Sources warn defeat is not unthinkable but the party's ground campaign believe they will hold on. 

As shadow cabinet members argue in public over Labour's position on Syria and John McDonnell defends his Mao moment, it has been easy to forget that the party next week faces its first election test since Jeremy Corbyn became leader. On paper, Oldham West and Royton should be a straightforward win. Michael Meacher, whose death last month triggered the by-election, held the seat with a majority of 14,738 just seven months ago. The party opted for an early pre-Christmas poll, giving second-placed Ukip less time to gain momentum, and selected the respected Oldham council leader Jim McMahon as its candidate. 

But in recent weeks Labour sources have become ever more anxious. Shadow cabinet members returning from campaigning report that Corbyn has gone down "very badly" with voters, with his original comments on shoot-to-kill particularly toxic. Most MPs expect the party's majority to lie within the 1,000-2,000 range. But one insider told me that the party's majority would likely fall into the hundreds ("I'd be thrilled with 2,000") and warned that defeat was far from unthinkable. The fear is that low turnout and defections to Ukip could allow the Farageists to sneak a win. MPs are further troubled by the likelihood that the contest will take place on the same day as the Syria vote (Thursday), which will badly divide Labour. 

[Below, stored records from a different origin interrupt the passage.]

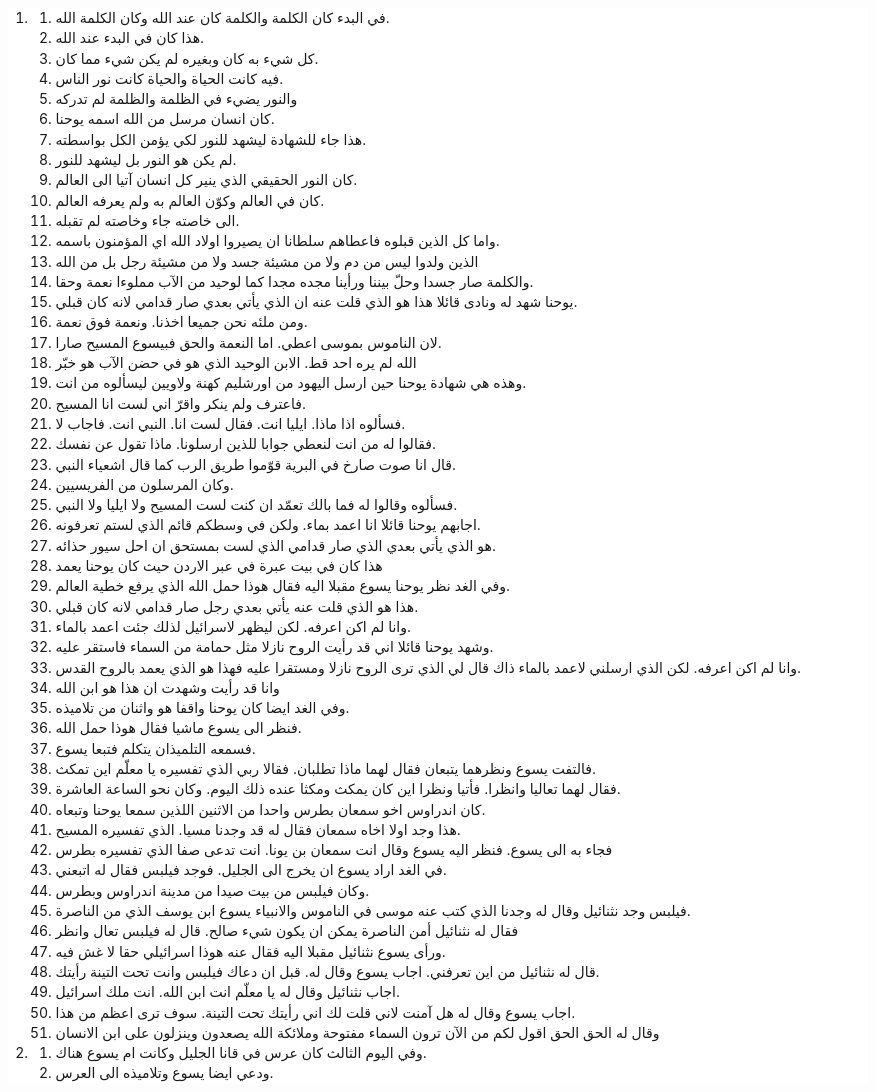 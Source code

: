 <ol>
  <li>
    <ol>
      <li>في البدء كان الكلمة والكلمة كان عند الله وكان الكلمة الله.</li>
      <li>هذا كان في البدء عند الله.</li>
      <li>كل شيء به كان وبغيره لم يكن شيء مما كان.</li>
      <li>فيه كانت الحياة والحياة كانت نور الناس.</li>
      <li>والنور يضيء في الظلمة والظلمة لم تدركه</li>
      <li>كان انسان مرسل من الله اسمه يوحنا.</li>
      <li>هذا جاء للشهادة ليشهد للنور لكي يؤمن الكل بواسطته.</li>
      <li>لم يكن هو النور بل ليشهد للنور.</li>
      <li>كان النور الحقيقي الذي ينير كل انسان آتيا الى العالم.</li>
      <li>كان في العالم وكوّن العالم به ولم يعرفه العالم.</li>
      <li>الى خاصته جاء وخاصته لم تقبله.</li>
      <li>واما كل الذين قبلوه فاعطاهم سلطانا ان يصيروا اولاد الله اي المؤمنون باسمه.</li>
      <li>الذين ولدوا ليس من دم ولا من مشيئة جسد ولا من مشيئة رجل بل من الله</li>
      <li>والكلمة صار جسدا وحلّ بيننا ورأينا مجده مجدا كما لوحيد من الآب مملوءا نعمة وحقا.</li>
      <li>يوحنا شهد له ونادى قائلا هذا هو الذي قلت عنه ان الذي يأتي بعدي صار قدامي لانه كان قبلي.</li>
      <li>ومن ملئه نحن جميعا اخذنا. ونعمة فوق نعمة.</li>
      <li>لان الناموس بموسى اعطي. اما النعمة والحق فبيسوع المسيح صارا.</li>
      <li>الله لم يره احد قط. الابن الوحيد الذي هو في حضن الآب هو خبّر</li>
      <li>وهذه هي شهادة يوحنا حين ارسل اليهود من اورشليم كهنة ولاويين ليسألوه من انت.</li>
      <li>فاعترف ولم ينكر واقرّ اني لست انا المسيح.</li>
      <li>فسألوه اذا ماذا. ايليا انت. فقال لست انا. النبي انت. فاجاب لا.</li>
      <li>فقالوا له من انت لنعطي جوابا للذين ارسلونا. ماذا تقول عن نفسك.</li>
      <li>قال انا صوت صارخ في البرية قوّموا طريق الرب كما قال اشعياء النبي.</li>
      <li>وكان المرسلون من الفريسيين.</li>
      <li>فسألوه وقالوا له فما بالك تعمّد ان كنت لست المسيح ولا ايليا ولا النبي.</li>
      <li>اجابهم يوحنا قائلا انا اعمد بماء. ولكن في وسطكم قائم الذي لستم تعرفونه.</li>
      <li>هو الذي يأتي بعدي الذي صار قدامي الذي لست بمستحق ان احل سيور حذائه.</li>
      <li>هذا كان في بيت عبرة في عبر الاردن حيث كان يوحنا يعمد</li>
      <li>وفي الغد نظر يوحنا يسوع مقبلا اليه فقال هوذا حمل الله الذي يرفع خطية العالم.</li>
      <li>هذا هو الذي قلت عنه يأتي بعدي رجل صار قدامي لانه كان قبلي.</li>
      <li>وانا لم اكن اعرفه. لكن ليظهر لاسرائيل لذلك جئت اعمد بالماء.</li>
      <li>وشهد يوحنا قائلا اني قد رأيت الروح نازلا مثل حمامة من السماء فاستقر عليه.</li>
      <li>وانا لم اكن اعرفه. لكن الذي ارسلني لاعمد بالماء ذاك قال لي الذي ترى الروح نازلا ومستقرا عليه فهذا هو الذي يعمد بالروح القدس.</li>
      <li>وانا قد رأيت وشهدت ان هذا هو ابن الله</li>
      <li>وفي الغد ايضا كان يوحنا واقفا هو واثنان من تلاميذه.</li>
      <li>فنظر الى يسوع ماشيا فقال هوذا حمل الله.</li>
      <li>فسمعه التلميذان يتكلم فتبعا يسوع.</li>
      <li>فالتفت يسوع ونظرهما يتبعان فقال لهما ماذا تطلبان. فقالا ربي الذي تفسيره يا معلّم اين تمكث.</li>
      <li>فقال لهما تعاليا وانظرا. فأتيا ونظرا اين كان يمكث ومكثا عنده ذلك اليوم. وكان نحو الساعة العاشرة.</li>
      <li>كان اندراوس اخو سمعان بطرس واحدا من الاثنين اللذين سمعا يوحنا وتبعاه.</li>
      <li>هذا وجد اولا اخاه سمعان فقال له قد وجدنا مسيا. الذي تفسيره المسيح.</li>
      <li>فجاء به الى يسوع. فنظر اليه يسوع وقال انت سمعان بن يونا. انت تدعى صفا الذي تفسيره بطرس</li>
      <li>في الغد اراد يسوع ان يخرج الى الجليل. فوجد فيلبس فقال له اتبعني.</li>
      <li>وكان فيلبس من بيت صيدا من مدينة اندراوس وبطرس.</li>
      <li>فيلبس وجد نثنائيل وقال له وجدنا الذي كتب عنه موسى في الناموس والانبياء يسوع ابن يوسف الذي من الناصرة.</li>
      <li>فقال له نثنائيل أمن الناصرة يمكن ان يكون شيء صالح. قال له فيلبس تعال وانظر</li>
      <li>ورأى يسوع نثنائيل مقبلا اليه فقال عنه هوذا اسرائيلي حقا لا غش فيه.</li>
      <li>قال له نثنائيل من اين تعرفني. اجاب يسوع وقال له. قبل ان دعاك فيلبس وانت تحت التينة رأيتك.</li>
      <li>اجاب نثنائيل وقال له يا معلّم انت ابن الله. انت ملك اسرائيل.</li>
      <li>اجاب يسوع وقال له هل آمنت لاني قلت لك اني رأيتك تحت التينة. سوف ترى اعظم من هذا.</li>
      <li>وقال له الحق الحق اقول لكم من الآن ترون السماء مفتوحة وملائكة الله يصعدون وينزلون على ابن الانسان</li>
    </ol>
  </li>
  <li>
    <ol>
      <li>وفي اليوم الثالث كان عرس في قانا الجليل وكانت ام يسوع هناك.</li>
      <li>ودعي ايضا يسوع وتلاميذه الى العرس.</li>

The party's ground campaign, however, "aren't in panic mode", I'm told, with data showing them on course to hold the seat with a sharply reduced majority. As Tim noted in his recent report from the seat, unlike Heywood and Middleton, where Ukip finished just 617 votes behind Labour in a 2014 by-election, Oldham has a significant Asian population (accounting for 26.5 per cent of the total), which is largely hostile to Ukip and likely to remain loyal to Labour. 

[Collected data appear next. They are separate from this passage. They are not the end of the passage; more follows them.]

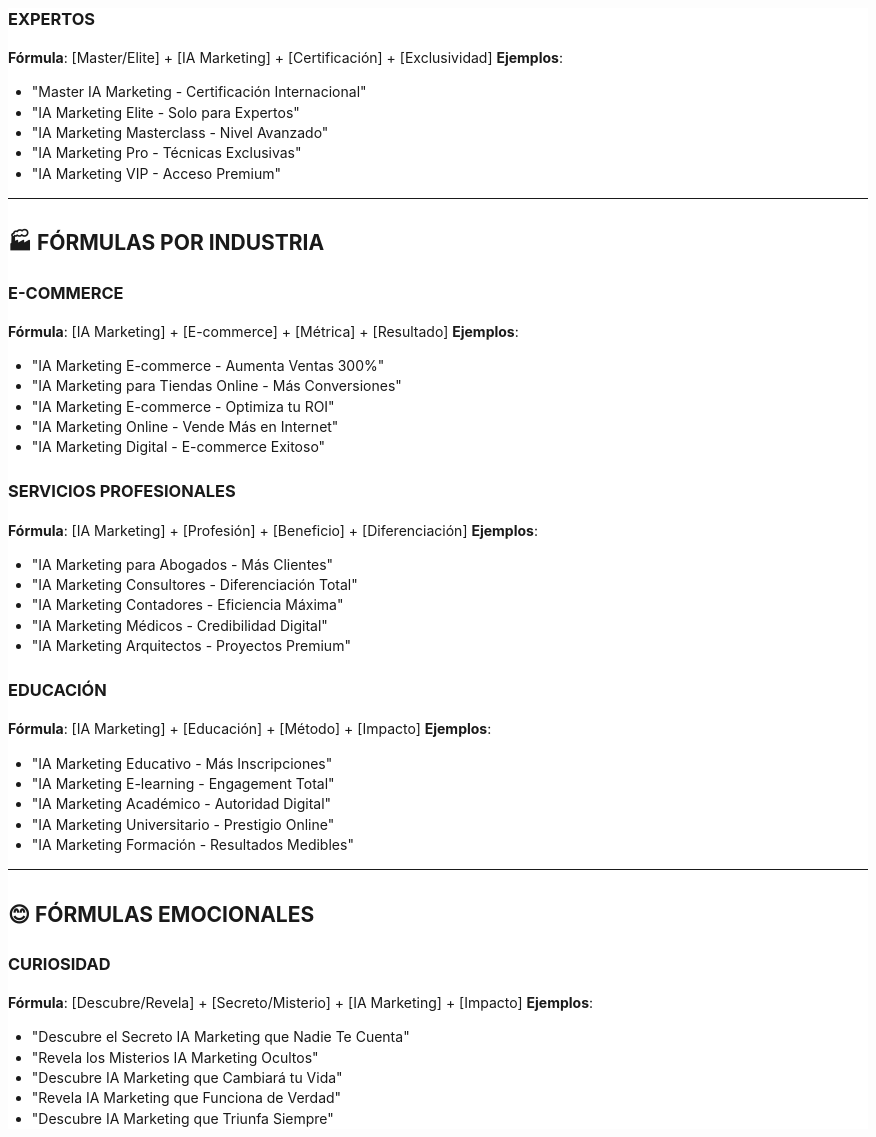 ### **EXPERTOS**
**Fórmula**: [Master/Elite] + [IA Marketing] + [Certificación] + [Exclusividad]
**Ejemplos**:
- "Master IA Marketing - Certificación Internacional"
- "IA Marketing Elite - Solo para Expertos"
- "IA Marketing Masterclass - Nivel Avanzado"
- "IA Marketing Pro - Técnicas Exclusivas"
- "IA Marketing VIP - Acceso Premium"

---

## 🏭 **FÓRMULAS POR INDUSTRIA**

### **E-COMMERCE**
**Fórmula**: [IA Marketing] + [E-commerce] + [Métrica] + [Resultado]
**Ejemplos**:
- "IA Marketing E-commerce - Aumenta Ventas 300%"
- "IA Marketing para Tiendas Online - Más Conversiones"
- "IA Marketing E-commerce - Optimiza tu ROI"
- "IA Marketing Online - Vende Más en Internet"
- "IA Marketing Digital - E-commerce Exitoso"

### **SERVICIOS PROFESIONALES**
**Fórmula**: [IA Marketing] + [Profesión] + [Beneficio] + [Diferenciación]
**Ejemplos**:
- "IA Marketing para Abogados - Más Clientes"
- "IA Marketing Consultores - Diferenciación Total"
- "IA Marketing Contadores - Eficiencia Máxima"
- "IA Marketing Médicos - Credibilidad Digital"
- "IA Marketing Arquitectos - Proyectos Premium"

### **EDUCACIÓN**
**Fórmula**: [IA Marketing] + [Educación] + [Método] + [Impacto]
**Ejemplos**:
- "IA Marketing Educativo - Más Inscripciones"
- "IA Marketing E-learning - Engagement Total"
- "IA Marketing Académico - Autoridad Digital"
- "IA Marketing Universitario - Prestigio Online"
- "IA Marketing Formación - Resultados Medibles"

---

## 😊 **FÓRMULAS EMOCIONALES**

### **CURIOSIDAD**
**Fórmula**: [Descubre/Revela] + [Secreto/Misterio] + [IA Marketing] + [Impacto]
**Ejemplos**:
- "Descubre el Secreto IA Marketing que Nadie Te Cuenta"
- "Revela los Misterios IA Marketing Ocultos"
- "Descubre IA Marketing que Cambiará tu Vida"
- "Revela IA Marketing que Funciona de Verdad"
- "Descubre IA Marketing que Triunfa Siempre"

Expectations are now so low that a win alone will be celebrated. But expect Corbyn's opponents to point out that working class Ukip voters were among the groups the Labour leader was supposed to attract. They are likely to credit McMahon with the victory and argue that the party held the seat in spite of Corbyn, rather than because of him. Ukip have sought to turn the contest into a referendum on the Labour leader's patriotism but McMahon replied: "My grandfather served in the army, my father and my partner’s fathers were in the Territorial Army. I raised money to restore my local cenotaph. On 18 December I will be going with pride to London to collect my OBE from the Queen and bring it back to Oldham as a local boy done good. If they want to pick a fight on patriotism, bring it on."  "If we had any other candidate we'd have been in enormous trouble," one shadow minister concluded. 

Of Corbyn, who cancelled a visit to the seat today, one source said: "I don't think Jeremy himself spends any time thinking about it, he doesn't think that electoral outcomes at this stage touch him somehow."  

George Eaton is political editor of the New Statesman.